Blogs | Information democracy | Freedom of expression online

LEAK: British EU Commissioner: ID check & prior approval for online posts

By EDRi · April 26, 2018

In a letter to Commissioner Mariya Gabriel obtained by EDRi1, the British European Commissioner, Sir Julian King, makes it clear that, not alone does he no longer find it acceptable that people should be able to communicate online without prior approval, he also objects to people communicating without being identified. Commissioner King is pushing the European Union towards an internet where freedom of expression is strangled by filtering and ID checks.

Filtering

For the past year, Commissioner King and his services have been strongly pushing for “upload filtering (pdf)” – the automatic approval of all uploads in all formats before they are put online. The aim is to ensure that nothing that was previously removed on the basis of the law, or the arbitrary terms of service of an internet company, or that is or has been assessed as being unwelcome or illegal by a guess made by an artificial intelligence programme can be uploaded or re-uploaded to the internet. If the European Commission succeeds in getting this principle accepted by the European Parliament in the Copyright Directive (vote is scheduled for 20-21 June 2018), it plans to rush out new legislation to cover other forms of content within weeks. It seems that some Members of the European Parliament (MEPs) are already being lobbied to push for this.
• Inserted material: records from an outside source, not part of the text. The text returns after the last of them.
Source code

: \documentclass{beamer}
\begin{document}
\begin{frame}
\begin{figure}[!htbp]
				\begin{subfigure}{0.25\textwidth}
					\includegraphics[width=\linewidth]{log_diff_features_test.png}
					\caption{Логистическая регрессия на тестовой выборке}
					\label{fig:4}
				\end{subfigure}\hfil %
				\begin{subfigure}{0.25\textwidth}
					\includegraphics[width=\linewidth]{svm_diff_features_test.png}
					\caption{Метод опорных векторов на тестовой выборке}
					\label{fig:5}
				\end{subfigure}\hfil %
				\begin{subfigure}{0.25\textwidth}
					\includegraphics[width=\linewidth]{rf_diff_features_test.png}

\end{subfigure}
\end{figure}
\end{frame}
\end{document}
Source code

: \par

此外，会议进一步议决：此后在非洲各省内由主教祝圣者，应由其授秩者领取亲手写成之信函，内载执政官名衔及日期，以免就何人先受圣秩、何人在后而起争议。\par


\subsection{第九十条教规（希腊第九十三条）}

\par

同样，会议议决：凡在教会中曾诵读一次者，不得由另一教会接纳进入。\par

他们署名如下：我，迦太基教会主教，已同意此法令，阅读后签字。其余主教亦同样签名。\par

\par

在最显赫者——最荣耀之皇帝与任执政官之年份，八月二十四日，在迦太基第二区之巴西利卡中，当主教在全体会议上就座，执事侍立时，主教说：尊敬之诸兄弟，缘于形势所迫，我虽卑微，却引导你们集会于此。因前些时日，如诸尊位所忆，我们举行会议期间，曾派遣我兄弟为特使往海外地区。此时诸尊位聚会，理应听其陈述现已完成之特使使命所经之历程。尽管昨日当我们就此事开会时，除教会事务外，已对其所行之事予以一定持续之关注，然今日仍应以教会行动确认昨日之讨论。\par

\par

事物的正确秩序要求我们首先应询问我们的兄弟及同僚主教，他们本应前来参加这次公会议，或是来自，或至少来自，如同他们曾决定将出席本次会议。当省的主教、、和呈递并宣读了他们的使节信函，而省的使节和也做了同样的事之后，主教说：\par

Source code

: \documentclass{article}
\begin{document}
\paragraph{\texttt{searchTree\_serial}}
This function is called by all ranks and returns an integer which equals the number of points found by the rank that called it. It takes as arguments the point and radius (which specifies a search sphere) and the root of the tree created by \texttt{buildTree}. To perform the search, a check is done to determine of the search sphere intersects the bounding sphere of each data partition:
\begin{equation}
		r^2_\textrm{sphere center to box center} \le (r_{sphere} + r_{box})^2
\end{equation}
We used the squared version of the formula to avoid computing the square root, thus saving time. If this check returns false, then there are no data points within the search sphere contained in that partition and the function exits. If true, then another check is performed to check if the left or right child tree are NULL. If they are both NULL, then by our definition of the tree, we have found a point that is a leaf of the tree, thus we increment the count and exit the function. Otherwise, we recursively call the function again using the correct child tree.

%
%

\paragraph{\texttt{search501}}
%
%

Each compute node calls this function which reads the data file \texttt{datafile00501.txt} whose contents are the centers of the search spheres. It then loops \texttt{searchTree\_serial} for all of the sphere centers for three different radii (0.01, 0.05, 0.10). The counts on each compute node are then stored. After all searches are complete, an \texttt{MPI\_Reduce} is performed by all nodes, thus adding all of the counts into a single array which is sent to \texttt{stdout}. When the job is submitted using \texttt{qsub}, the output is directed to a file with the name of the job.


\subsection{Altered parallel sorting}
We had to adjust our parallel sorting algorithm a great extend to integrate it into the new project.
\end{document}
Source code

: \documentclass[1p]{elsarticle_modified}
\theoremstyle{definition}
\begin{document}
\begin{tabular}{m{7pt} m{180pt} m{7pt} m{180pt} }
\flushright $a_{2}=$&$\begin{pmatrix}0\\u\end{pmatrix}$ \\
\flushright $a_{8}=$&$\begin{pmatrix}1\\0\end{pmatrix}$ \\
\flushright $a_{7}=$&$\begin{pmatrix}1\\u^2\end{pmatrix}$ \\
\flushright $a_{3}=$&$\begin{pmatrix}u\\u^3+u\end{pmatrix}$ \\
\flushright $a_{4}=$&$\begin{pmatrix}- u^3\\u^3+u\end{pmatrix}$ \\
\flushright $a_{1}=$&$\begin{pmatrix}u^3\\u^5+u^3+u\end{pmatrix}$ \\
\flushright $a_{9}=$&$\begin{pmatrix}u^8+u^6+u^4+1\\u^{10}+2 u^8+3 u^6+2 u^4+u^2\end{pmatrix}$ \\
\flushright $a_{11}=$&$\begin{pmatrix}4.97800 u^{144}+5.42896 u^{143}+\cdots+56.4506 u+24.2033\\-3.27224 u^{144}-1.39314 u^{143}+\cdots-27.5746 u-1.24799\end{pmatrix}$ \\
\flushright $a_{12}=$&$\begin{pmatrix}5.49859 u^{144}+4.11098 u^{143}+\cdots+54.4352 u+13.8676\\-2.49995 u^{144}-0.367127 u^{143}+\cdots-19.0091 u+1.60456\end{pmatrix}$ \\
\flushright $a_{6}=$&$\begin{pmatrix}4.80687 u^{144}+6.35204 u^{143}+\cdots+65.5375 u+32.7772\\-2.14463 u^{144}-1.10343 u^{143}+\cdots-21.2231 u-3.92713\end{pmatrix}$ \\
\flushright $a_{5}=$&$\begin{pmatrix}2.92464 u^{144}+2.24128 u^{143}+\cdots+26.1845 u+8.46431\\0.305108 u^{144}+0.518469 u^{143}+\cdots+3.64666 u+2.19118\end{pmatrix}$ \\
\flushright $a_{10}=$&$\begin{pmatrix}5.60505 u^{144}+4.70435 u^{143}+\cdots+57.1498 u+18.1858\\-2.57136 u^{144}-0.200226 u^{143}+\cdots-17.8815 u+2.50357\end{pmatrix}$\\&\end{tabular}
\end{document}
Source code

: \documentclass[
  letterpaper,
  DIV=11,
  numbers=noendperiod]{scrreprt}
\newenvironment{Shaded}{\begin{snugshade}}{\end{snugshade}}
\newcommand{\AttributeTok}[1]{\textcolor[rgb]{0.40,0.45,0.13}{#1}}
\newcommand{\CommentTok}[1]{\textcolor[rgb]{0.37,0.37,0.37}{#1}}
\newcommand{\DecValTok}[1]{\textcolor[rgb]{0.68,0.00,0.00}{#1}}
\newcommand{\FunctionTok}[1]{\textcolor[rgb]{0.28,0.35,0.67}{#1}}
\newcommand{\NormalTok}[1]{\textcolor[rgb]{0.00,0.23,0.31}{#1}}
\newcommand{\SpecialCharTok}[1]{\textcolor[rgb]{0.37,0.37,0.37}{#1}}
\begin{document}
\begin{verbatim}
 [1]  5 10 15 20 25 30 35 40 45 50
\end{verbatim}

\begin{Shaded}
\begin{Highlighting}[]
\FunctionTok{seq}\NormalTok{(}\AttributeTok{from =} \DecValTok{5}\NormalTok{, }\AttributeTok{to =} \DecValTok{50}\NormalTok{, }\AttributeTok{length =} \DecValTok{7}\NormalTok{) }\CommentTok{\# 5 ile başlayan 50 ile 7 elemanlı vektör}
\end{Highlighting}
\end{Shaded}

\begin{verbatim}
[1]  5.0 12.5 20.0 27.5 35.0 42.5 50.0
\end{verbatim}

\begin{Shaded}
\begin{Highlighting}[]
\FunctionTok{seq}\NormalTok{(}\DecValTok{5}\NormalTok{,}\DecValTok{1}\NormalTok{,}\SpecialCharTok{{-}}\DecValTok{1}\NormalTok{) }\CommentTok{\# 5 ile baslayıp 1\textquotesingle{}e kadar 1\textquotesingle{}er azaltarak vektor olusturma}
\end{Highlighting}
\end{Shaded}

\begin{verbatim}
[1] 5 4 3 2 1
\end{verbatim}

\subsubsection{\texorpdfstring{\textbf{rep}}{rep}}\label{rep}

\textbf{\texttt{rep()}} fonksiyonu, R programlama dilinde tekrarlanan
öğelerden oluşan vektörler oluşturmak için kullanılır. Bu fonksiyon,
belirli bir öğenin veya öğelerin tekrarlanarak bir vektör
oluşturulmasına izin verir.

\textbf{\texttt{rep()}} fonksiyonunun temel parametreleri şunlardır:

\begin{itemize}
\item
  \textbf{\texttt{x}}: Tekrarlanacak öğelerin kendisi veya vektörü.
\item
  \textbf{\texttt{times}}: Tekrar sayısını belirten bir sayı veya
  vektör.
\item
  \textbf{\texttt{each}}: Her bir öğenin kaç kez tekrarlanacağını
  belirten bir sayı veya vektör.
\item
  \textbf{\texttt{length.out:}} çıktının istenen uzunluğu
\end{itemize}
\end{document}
Paradoxically, while the European Commission uses populist demands about “all parties” making “more efforts and faster progress” on removing “illegal” content, the Commission itself has no idea how many items of allegedly illegal content that were flagged by the EU police cooperation agency Europol led to an investigation or a prosecution – clearly showing a lack of a serious, diligent approach “from all sides”. “From all sides, except ours” might be more accurate.

ID Checks

Now, acting on his own initiative, Commissioner King has decided that “voluntary” identification (by companies that are eager to collect as much data about us as possible) is the next battle – this time in the fight against “online disinformation” (whatever that may mean) and to fight against abuse of data (collecting data as a way of avoiding collected data from being abused). Facebook’s “real-name policy” has previously caused demonstrable harm to vulnerable and marginalised groups.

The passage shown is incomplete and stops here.